Ces mets sont assaisonnés de sel, de piment et d’une sauce très violente qu’on tire d’une sorte de fève noire dûment fermentée. Des œufs mollets ou durs, des légumes bouillis, une salade de jeunes pousses de bambou ou d’oignons de lotus complètent le repas. Le thé et le saki, servis chauds et sans sucre, servent de boisson. Les théières qui les contiennent reposent sur un brasero en forme de cassette, un peu plus grand qu’un autre meuble correspondant, le tabacco-boon, où l’on dispose le charbon allumé, les pipes, le tabac et tous les outils nécessaires aux fumeurs. Les Européens ne peuvent voir des Japonais se servant de tous ces petits plats dans leurs petites soucoupes et buvant ces liquides dans leurs petites tasses, sans s’imaginer qu’ils voient de grands enfants jouer à la dînette.

Ajoutons que parmi les poissons, qui forment avec le riz la base de la nourriture des habitants du Niphon, il y en a beaucoup qui se servent et se mangent tout crus.
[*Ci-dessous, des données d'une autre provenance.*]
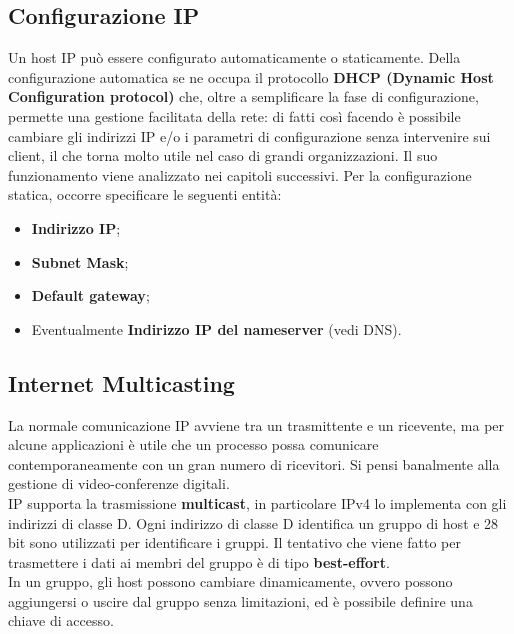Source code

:     \subsection{Configurazione IP}
        Un host IP può essere configurato automaticamente o staticamente. Della configurazione
        automatica se ne occupa il protocollo \textbf{DHCP (Dynamic Host Configuration protocol)} che,
        oltre a semplificare la fase di configurazione, permette una gestione facilitata della rete: di fatti
        così facendo è possibile cambiare gli indirizzi IP e/o i parametri di configurazione senza
        intervenire sui client, il che torna molto utile nel caso di grandi organizzazioni. Il suo
        funzionamento viene analizzato nei capitoli successivi.
        Per la configurazione statica, occorre specificare le seguenti entità:

        \begin{itemize}
            \item \textbf{Indirizzo IP};
            \item \textbf{Subnet Mask};
            \item \textbf{Default gateway};
            \item Eventualmente \textbf{Indirizzo IP del nameserver} (vedi DNS).
        \end{itemize}       

    \subsection{Internet Multicasting}
        La normale comunicazione IP avviene tra un trasmittente e un ricevente, ma per alcune
        applicazioni è utile che un processo possa comunicare contemporaneamente con un gran
        numero di ricevitori. Si pensi banalmente alla gestione di video-conferenze digitali.\\
        
        IP supporta la trasmissione \textbf{multicast}, in particolare IPv4 lo implementa con gli indirizzi di
        classe D. Ogni indirizzo di classe D identifica un gruppo di host e 28 bit sono utilizzati per
        identificare i gruppi. Il tentativo che viene fatto per trasmettere i dati ai membri del gruppo è
        di tipo \textbf{best-effort}.\\
        
        In un gruppo, gli host possono cambiare dinamicamente, ovvero possono aggiungersi o uscire
        dal gruppo senza limitazioni, ed è possibile definire una chiave di accesso.\\


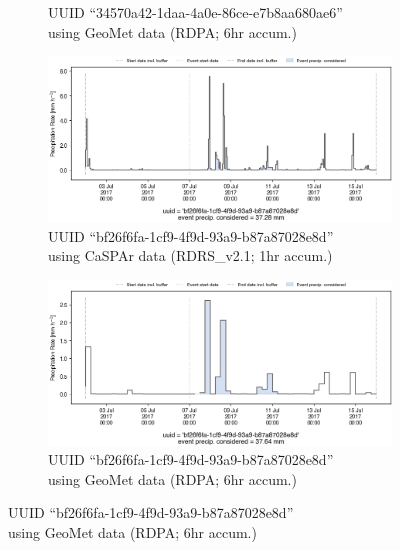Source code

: \documentclass[10pt,a4paper,titlepage,parskip]{scrartcl}
\begin{document}
\begin{figure}[h!]
\begin{subfigure}[a]{0.48\textwidth}
		\caption{UUID ``34570a42-1daa-4a0e-86ce-e7b8aa680ae6''\\using GeoMet data (RDPA; 6hr accum.)}
	\end{subfigure}
	\par\bigskip\bigskip
	\begin{subfigure}[b]{0.48\textwidth}
		\centering
		\includegraphics[width=\linewidth]{figures/compare_Geomet_CaSPAr/interpolated_at_stations_occurrence_1362_identified-timesteps_RDRS_v2.1.png}
		\caption{UUID ``bf26f6fa-1cf9-4f9d-93a9-b87a87028e8d''\\using CaSPAr data (RDRS\_v2.1; 1hr accum.)}
	\end{subfigure}
	\hspace*{0.05\linewidth}
	\begin{subfigure}[b]{0.48\textwidth}
		\centering
		\includegraphics[width=\linewidth]{figures/compare_Geomet_CaSPAr/interpolated_at_stations_occurrence_1362_identified-timesteps_rdpa_10km_6f.png}
		\caption{UUID ``bf26f6fa-1cf9-4f9d-93a9-b87a87028e8d''\\using GeoMet data (RDPA; 6hr accum.)}
	\end{subfigure}
	\par\bigskip\bigskip

\end{figure}
\end{document}
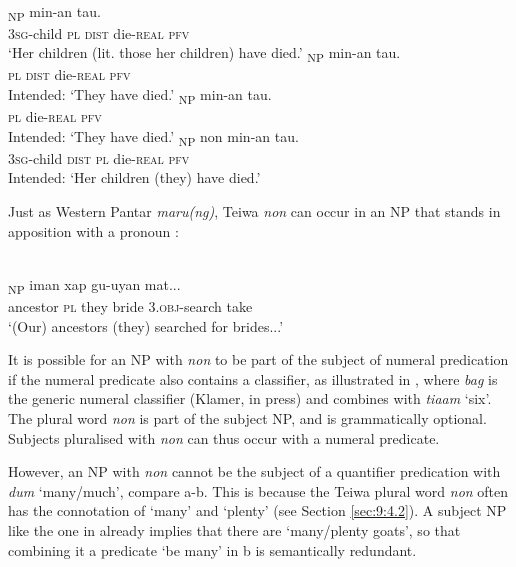 \ea%
\label{ex:9:25}
 \\
\ea
{}\textsubscript{NP} min-an tau. \\
   \textsc{3sg}-child \textsc{pl} \textsc{dist} die-\textsc{real} \textsc{pfv} \\
\glt `Her children (lit. those her children) have died.'
\ex
\gll *[Non u]\textsubscript{NP} min-an tau. \\
   \textsc{pl} \textsc{dist} die-\textsc{real} \textsc{pfv} \\
\glt  Intended: `They have died.'
\ex
\gll *[{Non}]\textsubscript{NP} min-an tau. \\
    \textsc{pl} die-\textsc{real} \textsc{pfv} \\
\glt  Intended: `They have died.'
\ex
\gll *[{G-oqai}   {u}]\textsubscript{NP} non min-an tau. \\
  \textsc{3sg}-child \textsc{dist} \textsc{pl} die-\textsc{real} \textsc{pfv}  \\
\glt  Intended: `Her children (they) have died.'
\z
\z






Just as Western Pantar \textit{maru(ng)}, Teiwa \textit{non} can occur in an NP that stands in apposition with a pronoun :


\ea%
\label{ex:9:26}
 \\
\textsubscript{NP} iman xap gu-uyan mat... \\
  ancestor \textsc{pl} they bride  3.\textsc{obj-}search take  \\
\glt `(Our) ancestors (they) searched for brides...'
\z






It is possible for an NP with \textit{non} to be part of the subject of numeral predication if the numeral predicate also contains a classifier, as illustrated in , where \textit{bag} is the generic numeral classifier (Klamer, in press) and combines with \textit{tiaam} `six'. The plural word \textit{non} is part of the subject NP, and is grammatically optional. Subjects pluralised with \textit{non} can thus occur with a numeral predicate.

However, an NP with \textit{non} cannot be the subject of a quantifier predication with \textit{dum} `many/much', compare a-b. This is because the Teiwa plural word \textit{non} often has the connotation of `many' and `plenty' (see Section \ref{sec:9:4.2}). A subject NP like the one in  already implies that there are `many/plenty goats', so that combining it a predicate `be many' in b is semantically redundant.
Cela nous semble horrible ; nous devons dire pourtant que les Européens se font vite à cet usage et se régalent souvent autant que les indigènes de ce mets dont la seule idée nous révolte. Le fameux tay, le poisson le plus cher aux gourmets d’Yédo, se sert non seulement cru, mais vivant, et de même que jadis un homme du monde en France était fier de savoir découper habilement une volaille, de même aujourd’hui, au Japon, le suprême talent à table est d’achever habilement le malheureux tay.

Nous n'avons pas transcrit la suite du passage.